What to work on: Search term "Works": please show all lines in the listing that contain it.

Source material:
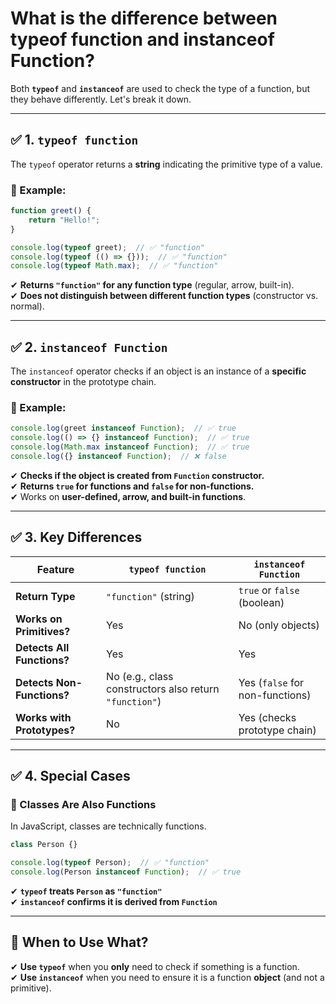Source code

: # What is the difference between typeof function and instanceof Function?

Both **`typeof`** and **`instanceof`** are used to check the type of a function, but they behave differently. Let's break it down.  

---

## **✅ 1. `typeof function`**  
The `typeof` operator returns a **string** indicating the primitive type of a value.

### **🔹 Example:**
```javascript
function greet() {
    return "Hello!";
}

console.log(typeof greet);  // ✅ "function"
console.log(typeof (() => {}));  // ✅ "function"
console.log(typeof Math.max);  // ✅ "function"
```
✔ **Returns `"function"` for any function type** (regular, arrow, built-in).  
✔ **Does not distinguish between different function types** (constructor vs. normal).  

---

## **✅ 2. `instanceof Function`**  
The `instanceof` operator checks if an object is an instance of a **specific constructor** in the prototype chain.

### **🔹 Example:**
```javascript
console.log(greet instanceof Function);  // ✅ true
console.log(() => {} instanceof Function);  // ✅ true
console.log(Math.max instanceof Function);  // ✅ true
console.log({} instanceof Function);  // ❌ false
```
✔ **Checks if the object is created from `Function` constructor.**  
✔ **Returns `true` for functions and `false` for non-functions.**  
✔ Works on **user-defined, arrow, and built-in functions**.  

---

## **✅ 3. Key Differences**
| Feature            | `typeof function`  | `instanceof Function` |
|-------------------|------------------|------------------|
| **Return Type**   | `"function"` (string) | `true` or `false` (boolean) |
| **Works on Primitives?** | Yes | No (only objects) |
| **Detects All Functions?** | Yes | Yes |
| **Detects Non-Functions?** | No (e.g., class constructors also return `"function"`) | Yes (`false` for non-functions) |
| **Works with Prototypes?** | No | Yes (checks prototype chain) |

---

## **✅ 4. Special Cases**
### **🔹 Classes Are Also Functions**
In JavaScript, classes are technically functions.

```javascript
class Person {}

console.log(typeof Person);  // ✅ "function"
console.log(Person instanceof Function);  // ✅ true
```
✔ **`typeof` treats `Person` as `"function"`**  
✔ **`instanceof` confirms it is derived from `Function`**

---

## **🚀 When to Use What?**
✔ **Use `typeof`** when you **only** need to check if something is a function.  
✔ **Use `instanceof`** when you need to ensure it is a function **object** (and not a primitive).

Output for this task:
✔ Works on **user-defined, arrow, and built-in functions**.  
| **Works on Primitives?** | Yes | No (only objects) |
| **Works with Prototypes?** | No | Yes (checks prototype chain) |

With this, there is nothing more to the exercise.